▸ **Assignment**: Every picture should be left out, but the lines below must be repeated exactly.

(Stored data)
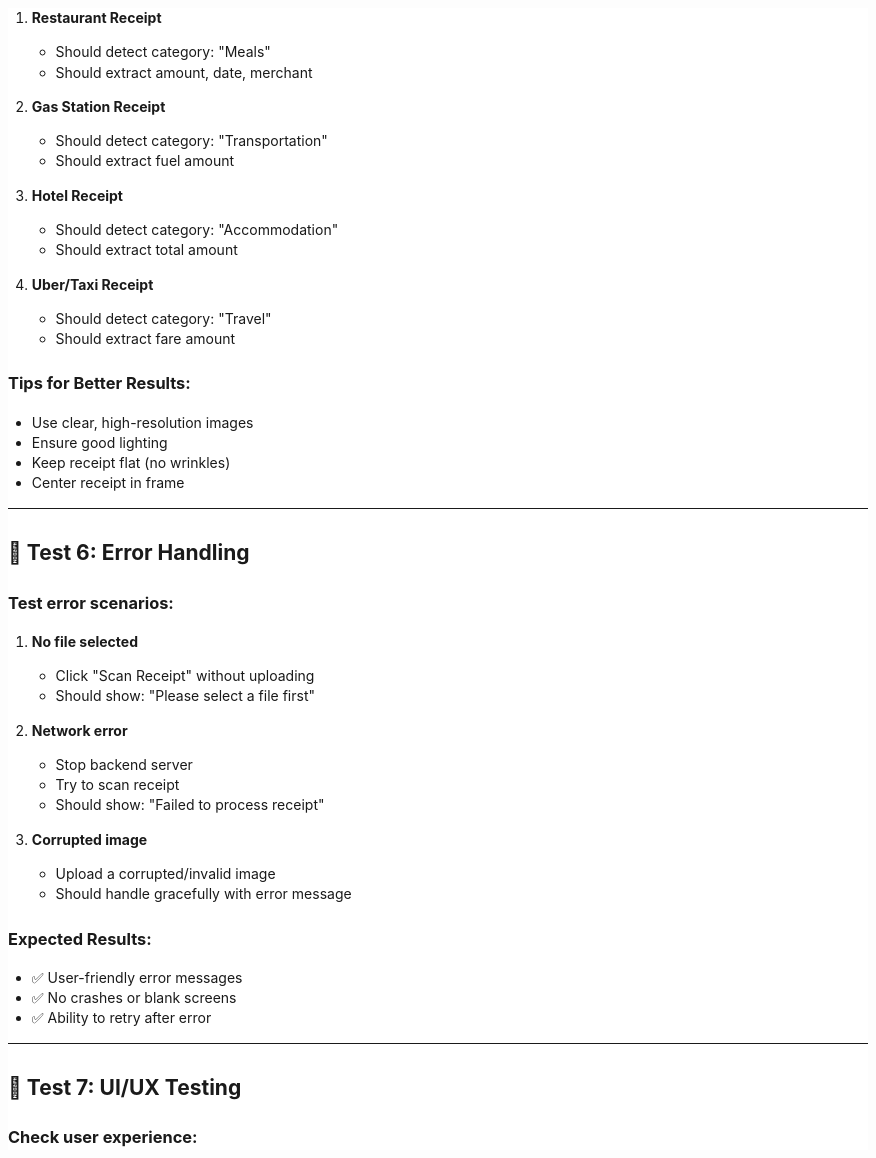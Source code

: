 1. **Restaurant Receipt**
   - Should detect category: "Meals"
   - Should extract amount, date, merchant

2. **Gas Station Receipt**
   - Should detect category: "Transportation"
   - Should extract fuel amount

3. **Hotel Receipt**
   - Should detect category: "Accommodation"
   - Should extract total amount

4. **Uber/Taxi Receipt**
   - Should detect category: "Travel"
   - Should extract fare amount

### Tips for Better Results:
- Use clear, high-resolution images
- Ensure good lighting
- Keep receipt flat (no wrinkles)
- Center receipt in frame

---

## 🎯 Test 6: Error Handling

### Test error scenarios:

1. **No file selected**
   - Click "Scan Receipt" without uploading
   - Should show: "Please select a file first"

2. **Network error**
   - Stop backend server
   - Try to scan receipt
   - Should show: "Failed to process receipt"

3. **Corrupted image**
   - Upload a corrupted/invalid image
   - Should handle gracefully with error message

### Expected Results:
- ✅ User-friendly error messages
- ✅ No crashes or blank screens
- ✅ Ability to retry after error

---

## 🎯 Test 7: UI/UX Testing

### Check user experience:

▸ **Answer box**:
Source code

: 1. **Restaurant Receipt**
   - Should detect category: "Meals"
   - Should extract amount, date, merchant

2. **Gas Station Receipt**
   - Should detect category: "Transportation"
   - Should extract fuel amount

3. **Hotel Receipt**
   - Should detect category: "Accommodation"
   - Should extract total amount

4. **Uber/Taxi Receipt**
   - Should detect category: "Travel"
   - Should extract fare amount

### Tips for Better Results:
- Use clear, high-resolution images
- Ensure good lighting
- Keep receipt flat (no wrinkles)
- Center receipt in frame

---

## 🎯 Test 6: Error Handling

### Test error scenarios:

1. **No file selected**
   - Click "Scan Receipt" without uploading
   - Should show: "Please select a file first"

2. **Network error**
   - Stop backend server
   - Try to scan receipt
   - Should show: "Failed to process receipt"

3. **Corrupted image**
   - Upload a corrupted/invalid image
   - Should handle gracefully with error message

### Expected Results:
- ✅ User-friendly error messages
- ✅ No crashes or blank screens
- ✅ Ability to retry after error

---

## 🎯 Test 7: UI/UX Testing

### Check user experience:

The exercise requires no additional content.